窓の方を向いて黙ってふたりのやりとりを聞いていた004が、この時初めて口を開いた。

「え」

004はぐるっとこちらに向き直り、きょとんとした009の顔を見つめた。

「どうって・・・」
009は戸惑った。

「これからの事は・・・まだ何も・・・僕はただリアがここで僕らと一緒に過ごして・・・ゆっくり傷を癒せたらって・・・」 
「それはいい。俺が聞きたいのはそれから後の事だ」
「後・・・?」

 004は相手の鈍い反応を見て片方の眉尻を小さく上げた。

「何も考えていなかったのか。
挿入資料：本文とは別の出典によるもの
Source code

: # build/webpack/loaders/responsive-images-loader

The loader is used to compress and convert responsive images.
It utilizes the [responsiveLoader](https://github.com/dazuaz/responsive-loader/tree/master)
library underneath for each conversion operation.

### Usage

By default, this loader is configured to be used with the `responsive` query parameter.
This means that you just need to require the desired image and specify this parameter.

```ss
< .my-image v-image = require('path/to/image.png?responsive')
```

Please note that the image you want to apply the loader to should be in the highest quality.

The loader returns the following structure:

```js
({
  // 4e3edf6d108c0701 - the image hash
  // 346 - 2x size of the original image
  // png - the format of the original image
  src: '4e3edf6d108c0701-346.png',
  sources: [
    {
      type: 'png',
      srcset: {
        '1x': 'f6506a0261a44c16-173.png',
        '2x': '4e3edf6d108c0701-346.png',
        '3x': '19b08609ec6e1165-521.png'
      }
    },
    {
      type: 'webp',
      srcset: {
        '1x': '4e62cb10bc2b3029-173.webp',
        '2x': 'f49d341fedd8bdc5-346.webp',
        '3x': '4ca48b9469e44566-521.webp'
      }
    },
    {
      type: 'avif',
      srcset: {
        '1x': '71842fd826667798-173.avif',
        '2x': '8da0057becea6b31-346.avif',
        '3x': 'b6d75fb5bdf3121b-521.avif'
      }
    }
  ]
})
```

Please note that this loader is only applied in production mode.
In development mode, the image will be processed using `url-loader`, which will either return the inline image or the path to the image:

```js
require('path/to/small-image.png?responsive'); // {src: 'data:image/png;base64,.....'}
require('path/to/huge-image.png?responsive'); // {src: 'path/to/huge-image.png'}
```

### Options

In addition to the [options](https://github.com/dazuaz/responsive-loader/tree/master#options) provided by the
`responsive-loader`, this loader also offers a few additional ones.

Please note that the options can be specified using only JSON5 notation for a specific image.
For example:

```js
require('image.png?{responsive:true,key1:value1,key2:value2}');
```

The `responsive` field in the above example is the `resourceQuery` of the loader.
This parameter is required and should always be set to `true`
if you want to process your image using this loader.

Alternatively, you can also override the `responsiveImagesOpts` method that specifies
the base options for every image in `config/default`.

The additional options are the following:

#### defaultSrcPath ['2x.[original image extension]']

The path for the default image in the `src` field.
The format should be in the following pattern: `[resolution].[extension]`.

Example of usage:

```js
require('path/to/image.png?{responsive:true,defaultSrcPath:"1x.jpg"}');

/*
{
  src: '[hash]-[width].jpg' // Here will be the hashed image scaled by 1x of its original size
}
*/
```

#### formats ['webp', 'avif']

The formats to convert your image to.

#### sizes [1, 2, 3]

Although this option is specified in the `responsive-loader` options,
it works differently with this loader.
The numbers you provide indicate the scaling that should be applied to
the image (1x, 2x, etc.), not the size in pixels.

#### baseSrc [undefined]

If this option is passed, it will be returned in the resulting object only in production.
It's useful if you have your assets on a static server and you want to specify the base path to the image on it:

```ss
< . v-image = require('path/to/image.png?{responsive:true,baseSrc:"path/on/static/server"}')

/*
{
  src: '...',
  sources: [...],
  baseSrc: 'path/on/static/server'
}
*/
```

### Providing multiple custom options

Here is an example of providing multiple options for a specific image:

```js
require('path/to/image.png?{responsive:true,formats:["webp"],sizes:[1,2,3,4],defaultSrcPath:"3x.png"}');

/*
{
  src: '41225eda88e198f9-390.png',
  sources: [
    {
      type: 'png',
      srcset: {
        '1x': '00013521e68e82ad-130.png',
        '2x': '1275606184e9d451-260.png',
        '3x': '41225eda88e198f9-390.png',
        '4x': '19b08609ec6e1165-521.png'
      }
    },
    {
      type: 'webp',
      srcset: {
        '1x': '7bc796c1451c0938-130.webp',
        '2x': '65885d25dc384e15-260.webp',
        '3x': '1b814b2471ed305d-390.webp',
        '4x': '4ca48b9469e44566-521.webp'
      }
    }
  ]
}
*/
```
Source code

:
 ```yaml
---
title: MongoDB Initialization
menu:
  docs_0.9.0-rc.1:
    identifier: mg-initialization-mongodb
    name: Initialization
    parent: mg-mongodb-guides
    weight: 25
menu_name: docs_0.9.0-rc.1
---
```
そうだろうとは思っていたが・・・つまりだ、今回目覚めたという事は、俺達に とってそれだけ危険が近くなったという事だ・・・それは分かるな?」

 「・・・君はリアが目覚めない方が良かったと言うの?」

「そうは言ってない。お前さんは、出来るだけ長くあいつにここに居てもらって、あいつがB.Gと決別出来るように 仕向けて行こうって腹なんだろうが・・・、今はまだいい。俺はあいつが快癒して体が自由になった時の事を懸念しているんだ。 事件の真相がまだ分からない今、リアはまだ敵でしかない。お前さんと互角の、いやそれ以上の能力を持ったB.Gサイボーグが この小さな船の中に居る。それがどんな危険を孕んでいるか理解出来ない訳では無いだろう」

「ちょっと待ってよ。それじゃまるで鼻からリアは敵でしかないみたいじゃないか。考えてもみてよ。あの戦艦がどうして爆発 したか、どうして乗組員が殺されていたか・・・。第一、君だって知ってるじゃないか、リアの体の傷はあれは・・・」

「お前さんはあいつとB.Gの繋がりが切れたと言い切れると?今回の一連の出来事についてはまだ何も解明されてはいない。 博士があいつの脳内データの解析を急いでいる。敵の主要基地の場所がそれで明らかになれば、俺達はすぐにでもそこを 叩き潰さねばならない。宙ぶらりんな状態は混乱を招きかねない。B.Gと俺達とどっちが先か・・・もたもたしていると 俺達が危ないんだ」

───── いつだって敵・・・そればかり・・・
───── 僕はリアを敵として助け出したわけじゃない

 傍目にもはっきり分かる程意気消沈してしまった009の様子に003はひっそり心を痛めた。
しかしその反面よくぞ言ってくれたと004に感謝したい気分でもあった。
視線が向こう側の壁の004のそれとカチリと合った。
彼は003に頷いて見せた。

「それに009、」

静かに続けられた004の言葉には何かを促す様な響きが含まれていた。

「お前さんは一番重要な事を忘れている。あいつ自身の望みは一体どうなのか、考えてみた事はあるのか」




 結局、003がリアを見舞う事は無かった。
 リアは009の看病とギルモア博士による診察以外、他のメンバーとの接触を頑なに拒否したのだった。
 そこに『リアと自分達00ナンバーとの距離を縮めたい』と願う009の心積もりは無駄に終わった。

 その上リアの言い放った言葉はショックを受ける009に更に追い討ちを掛けた。
 

『B.Gを出るつもりは無い』


004の言葉は今回の事件に於ける唯一の真実を語っていたのだった。